### [THE DATA]
⟨

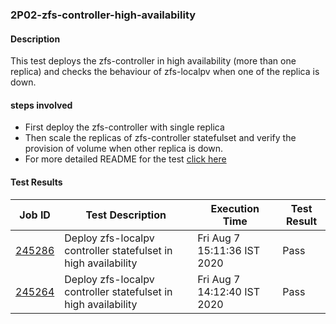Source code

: ### 2P02-zfs-controller-high-availability

#### Description

This test deploys the zfs-controller in high availability (more than one replica) and checks the behaviour of zfs-localpv when one of the replica is down.

#### steps involved

- First deploy the zfs-controller with single replica
- Then scale the replicas of zfs-controller statefulset and verify the provision of volume when other replica is down.
- For more detailed README for the test [click here](https://github.com/openebs/e2e-tests/experiments/zfs-localpv/functional/zfs-controller-high-availability)

#### Test Results

| Job ID  |      Test Description         | Execution Time |   Test Result   |
|---------|-------------------------------|----------------|-----------------|
|     <a href="https://gitlab.openebs.ci/openebs/e2e-nativek8s/-/jobs/245286">245286</a>           |  Deploy zfs-localpv controller statefulset in high availability           | Fri Aug  7 15:11:36 IST 2020  | Pass |
|     <a href="https://gitlab.openebs.ci/openebs/e2e-nativek8s/-/jobs/245264">245264</a>           |  Deploy zfs-localpv controller statefulset in high availability           | Fri Aug  7 14:12:40 IST 2020  | Pass |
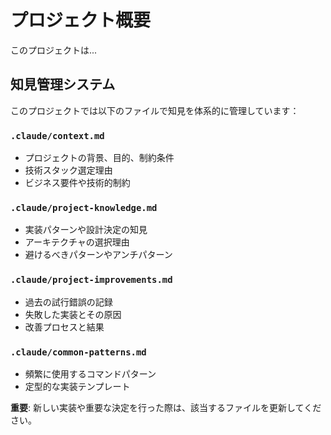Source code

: # プロジェクト概要
このプロジェクトは...

## 知見管理システム
このプロジェクトでは以下のファイルで知見を体系的に管理しています：

### `.claude/context.md`
- プロジェクトの背景、目的、制約条件
- 技術スタック選定理由
- ビジネス要件や技術的制約

### `.claude/project-knowledge.md`
- 実装パターンや設計決定の知見
- アーキテクチャの選択理由
- 避けるべきパターンやアンチパターン

### `.claude/project-improvements.md`
- 過去の試行錯誤の記録
- 失敗した実装とその原因
- 改善プロセスと結果

### `.claude/common-patterns.md`
- 頻繁に使用するコマンドパターン
- 定型的な実装テンプレート

**重要**: 新しい実装や重要な決定を行った際は、該当するファイルを更新してください。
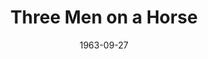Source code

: ---
title: Three Men on a Horse
date: 1963-09-27
closing_date: 1963-10-05
layout: productions
featured_image:
image_caption:
image_credit:
playbill:
category:
Theatre: Theatre Jacksonville
Venue: Little Theatre
cast:
- Audrey Trowbridge: Gayle Swymer
- Erwin Trowbridge: Ed Poole
- Clarence Dobbins: Raymond Gage II
- Delivery Boy: Marshall Nazworth
- Harry: Jack Atkinson
- Charlie: William Scott Thornton
- Frankie: Lynn Perry
- Patsy: Jim Norris
- Mabel: Mardie Kelly
- Morris: John Skye
- Gloria: Pat Hayward
- Hotel Maid: Diana Schuh
- Mr. Carter: Robert Agnew
crew:
- Director: George Ballis
- Set Designer: Ben Jones
- Technical Director: Chase Ambler
- Stage Manager: Malcolm Korner
- Lighting: Peggy Miller
- Costumes: Frank Ridge
- Sound: Madge Bruner
- Properties:
  - Beverly Fink
  - Galdys Dale
  - Ted Weeks
  - Pat Hayward
  - Doris Thornhill
  - Sandra Spencer
  - Carolyn Lieder
  - Mary Frances Thornhill
  - Charlotte Smotherman
- Make-Up:
  - Ellen Black
  - Doris Thornhill
  - Wenonah Wells
  - William O. Milton
  - Diane Gage
- Construction and Painting:
  - Dixie Cohen
  - Marshall Nazworth
  - Galdys Dale
  - Ellen Black
  - Peggy Miller
  - Gail Antilla
  - Chuck Antilla
  - Roy Collins
  - Charlotte Smotherman
  - Abby Fink
  - Diana Schuh
  - Thelma Mayeron
  - Liz Collins
  - Dixon Turner
  - Riley Granger
- Program Cover: Richard Lyons
external_links:
---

⟩

### [EXERCISE AIM]
Starting at the line with "closing_date: 1963-10-05" and ending at the line with "- Director: George Ballis", print each line of the listing above exactly, with no other lines.

### [TASK ANSWER]
closing_date: 1963-10-05
layout: productions
featured_image:
image_caption:
image_credit:
playbill:
category:
Theatre: Theatre Jacksonville
Venue: Little Theatre
cast:
- Audrey Trowbridge: Gayle Swymer
- Erwin Trowbridge: Ed Poole
- Clarence Dobbins: Raymond Gage II
- Delivery Boy: Marshall Nazworth
- Harry: Jack Atkinson
- Charlie: William Scott Thornton
- Frankie: Lynn Perry
- Patsy: Jim Norris
- Mabel: Mardie Kelly
- Morris: John Skye
- Gloria: Pat Hayward
- Hotel Maid: Diana Schuh
- Mr. Carter: Robert Agnew
crew:
- Director: George Ballis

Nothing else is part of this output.